▶ PROBLEM STATEMENT:
Although the records contain pictures, only their text should be reproduced, exactly as written.

▶ PROVIDED MATERIAL:
+---+

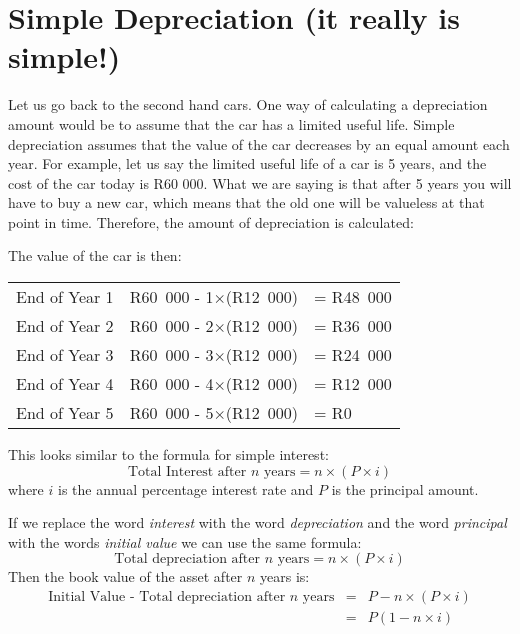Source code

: 
\section{Simple Depreciation (it really is simple!)}
Let us go back to the second hand cars. One way of calculating a depreciation amount would be to assume that the car has a limited useful life. Simple depreciation assumes that the value of the car decreases by an equal amount each year. For example, let us say the limited useful life of a car is 5 years, and the cost of the car today is R60 000. What we are saying is that after 5 years you will have to buy a new car, which means that the old one will be valueless at that point in time. Therefore, the amount of depreciation is calculated:

The value of the car is then:
\begin{center}
\begin{tabular}{ccl}
End of Year 1&R60~000 - 1$\times$(R12~000)&= R48~000\\
End of Year 2&R60~000 - 2$\times$(R12~000)&= R36~000\\
End of Year 3&R60~000 - 3$\times$(R12~000)&= R24~000\\
End of Year 4&R60~000 - 4$\times$(R12~000)&= R12~000\\
End of Year 5&R60~000 - 5$\times$(R12~000)&= R0\\
\end{tabular}
\end{center}
This looks similar to the formula for simple interest:
\begin{equation*}
\mbox{Total Interest after $n$ years} = n \times (P \times i)
\end{equation*}
where $i$ is the annual percentage interest rate and $P$ is the principal amount.

If we replace the word \textit{interest} with the word \textit{depreciation} and the word \textit{principal} with the words \textit{initial value} we can use the same formula:
\begin{equation*}
\mbox{Total depreciation after $n$ years} = n \times (P \times i)
\end{equation*}
Then the book value of the asset after $n$ years is:
\begin{eqnarray*}
\mbox{Initial Value - Total depreciation after $n$ years} &=& P - n \times (P \times i)\\
&=&P(1-n\times i)
\end{eqnarray*}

+---+

▶ REPLY TO THE EXERCISE:
Source code

: 
\section{Simple Depreciation (it really is simple!)}
Let us go back to the second hand cars. One way of calculating a depreciation amount would be to assume that the car has a limited useful life. Simple depreciation assumes that the value of the car decreases by an equal amount each year. For example, let us say the limited useful life of a car is 5 years, and the cost of the car today is R60 000. What we are saying is that after 5 years you will have to buy a new car, which means that the old one will be valueless at that point in time. Therefore, the amount of depreciation is calculated:

The value of the car is then:
\begin{center}
\begin{tabular}{ccl}
End of Year 1&R60~000 - 1$\times$(R12~000)&= R48~000\\
End of Year 2&R60~000 - 2$\times$(R12~000)&= R36~000\\
End of Year 3&R60~000 - 3$\times$(R12~000)&= R24~000\\
End of Year 4&R60~000 - 4$\times$(R12~000)&= R12~000\\
End of Year 5&R60~000 - 5$\times$(R12~000)&= R0\\
\end{tabular}
\end{center}
This looks similar to the formula for simple interest:
\begin{equation*}
\mbox{Total Interest after $n$ years} = n \times (P \times i)
\end{equation*}
where $i$ is the annual percentage interest rate and $P$ is the principal amount.

If we replace the word \textit{interest} with the word \textit{depreciation} and the word \textit{principal} with the words \textit{initial value} we can use the same formula:
\begin{equation*}
\mbox{Total depreciation after $n$ years} = n \times (P \times i)
\end{equation*}
Then the book value of the asset after $n$ years is:
\begin{eqnarray*}
\mbox{Initial Value - Total depreciation after $n$ years} &=& P - n \times (P \times i)\\
&=&P(1-n\times i)
\end{eqnarray*}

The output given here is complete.